Trends, Hype and Blogging
First, a blog isn’t a holy relic with supernatural powers (as some in the blogosphere might suggest). Nor is it the Ultimate Marketing Tool business has long pined for.
A blog is simply a powerful, easy-to-use electronic publishing platform. They’re exceptional tools for small and medium-sized businesses, even if only used as one-way conduits for pushing information to customers and prospects.
They’re affordable, they’re responsive, and it doesn’t require an advanced course in nuclear physics to get something posted on the company site. Once an article is posted, blogs automatically help disseminate the information, amplifying its reach via RSS, e-mail, tags, links, etc.
So why are they dying?
What Blogs Aren’t
The answer, of course, is that blogs aren’t dying in any meaningful sense. New blogs are created every second, but not as many as before. In a hype-driven media, slowing growth apparently now equals impending death.

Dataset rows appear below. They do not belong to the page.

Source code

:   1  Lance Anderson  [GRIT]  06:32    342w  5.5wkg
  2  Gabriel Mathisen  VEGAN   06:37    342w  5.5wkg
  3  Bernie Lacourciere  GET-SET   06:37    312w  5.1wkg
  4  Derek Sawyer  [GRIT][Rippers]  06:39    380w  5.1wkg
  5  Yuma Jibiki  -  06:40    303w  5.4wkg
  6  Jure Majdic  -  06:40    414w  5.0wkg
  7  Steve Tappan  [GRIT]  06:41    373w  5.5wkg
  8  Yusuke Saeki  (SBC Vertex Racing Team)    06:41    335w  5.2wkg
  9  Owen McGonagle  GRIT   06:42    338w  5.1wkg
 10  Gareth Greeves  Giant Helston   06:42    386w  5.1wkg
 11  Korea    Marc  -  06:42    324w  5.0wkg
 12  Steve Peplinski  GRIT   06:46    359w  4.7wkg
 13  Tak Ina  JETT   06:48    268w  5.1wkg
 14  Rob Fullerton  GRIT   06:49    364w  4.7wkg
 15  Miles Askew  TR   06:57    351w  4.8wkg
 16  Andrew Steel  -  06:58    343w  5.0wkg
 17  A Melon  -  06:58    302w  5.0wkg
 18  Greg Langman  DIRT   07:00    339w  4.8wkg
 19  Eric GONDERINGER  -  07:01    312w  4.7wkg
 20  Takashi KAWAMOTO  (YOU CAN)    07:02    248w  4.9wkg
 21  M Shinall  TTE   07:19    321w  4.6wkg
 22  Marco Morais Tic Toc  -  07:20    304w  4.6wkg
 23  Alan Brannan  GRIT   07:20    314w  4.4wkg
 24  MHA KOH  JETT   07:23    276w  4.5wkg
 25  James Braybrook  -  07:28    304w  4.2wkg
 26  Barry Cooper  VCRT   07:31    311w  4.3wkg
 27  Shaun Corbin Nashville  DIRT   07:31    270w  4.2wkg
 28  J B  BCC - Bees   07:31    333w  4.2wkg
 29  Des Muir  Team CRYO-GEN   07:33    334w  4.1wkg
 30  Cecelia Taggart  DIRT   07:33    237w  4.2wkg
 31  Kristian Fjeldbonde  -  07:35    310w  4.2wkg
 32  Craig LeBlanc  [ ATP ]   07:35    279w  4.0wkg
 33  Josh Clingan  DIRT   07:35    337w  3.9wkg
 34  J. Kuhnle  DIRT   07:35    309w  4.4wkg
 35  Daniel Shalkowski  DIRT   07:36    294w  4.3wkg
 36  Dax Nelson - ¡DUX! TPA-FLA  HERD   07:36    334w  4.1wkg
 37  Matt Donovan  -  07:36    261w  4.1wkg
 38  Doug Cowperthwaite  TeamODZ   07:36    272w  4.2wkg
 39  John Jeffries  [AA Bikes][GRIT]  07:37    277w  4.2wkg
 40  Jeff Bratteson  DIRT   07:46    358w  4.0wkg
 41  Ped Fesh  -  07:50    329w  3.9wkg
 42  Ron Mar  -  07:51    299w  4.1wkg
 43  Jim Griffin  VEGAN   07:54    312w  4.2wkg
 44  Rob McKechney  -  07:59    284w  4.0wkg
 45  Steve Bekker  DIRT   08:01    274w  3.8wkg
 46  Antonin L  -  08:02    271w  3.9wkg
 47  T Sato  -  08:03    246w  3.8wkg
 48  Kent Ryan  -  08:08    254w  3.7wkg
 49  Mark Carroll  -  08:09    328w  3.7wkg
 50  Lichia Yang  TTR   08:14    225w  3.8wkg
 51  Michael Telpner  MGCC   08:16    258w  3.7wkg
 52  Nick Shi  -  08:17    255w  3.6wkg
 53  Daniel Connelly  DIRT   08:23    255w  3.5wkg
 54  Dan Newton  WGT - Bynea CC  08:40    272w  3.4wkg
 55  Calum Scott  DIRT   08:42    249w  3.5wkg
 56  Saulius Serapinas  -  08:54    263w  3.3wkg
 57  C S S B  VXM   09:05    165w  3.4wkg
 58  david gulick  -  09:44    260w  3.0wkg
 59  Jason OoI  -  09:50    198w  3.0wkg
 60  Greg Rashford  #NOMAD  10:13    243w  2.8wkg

And let’s be clear — growth is slowing among personal blogs, and nobody with a half a brain is surprised by that. Most human beings are not writers, yet approximately 15.5 million of them thought they’d give it a try, thinking writing was a pleasant pastime, without strain or worry.
Naturally, they were mostly wrong about that, and it’s hardly surprising that a large number of people are trading in their blogs for twitter-sized communications that are more stream of consciousness than moderated thought.
It’s a perfect fit in a culture that sometimes feels a little disposable, and any visit to the twitter site would tend to confirm it.
Wither the Business Blog?
I don’t believe Twitter’s going to offer much impact on small and medium-sized businesses. (Somebody will prove me wrong of course. It’s simply a matter of time.)
Lifestyle advertisers like Coca-Cola and Nike will likely find a way to utilize it — turning a largely free service used by teenagers into a multi-million dollar division of the marketing department — but my average client? I still don’t see much point.
Real, thoughtful content is still the lifeblood of the Internet, and “thoughtful” is hard to communicate in 140 characters.
Clearly, the use of blogs among businesses will continue to grow (and yes, quote me on that one). They will transform the way some businesses communicate, and have little impact on others.
They’re a useful, powerful, inexpensive tool.
Hype, of course, will continue to fly like crap in the monkey house, and it’s likely we’ll soon see other screaming headlines telling us blogging’s a dead horse, that it just laid down and died, when anyone with two eyes will know it just ran by and is getting stronger with every furlong.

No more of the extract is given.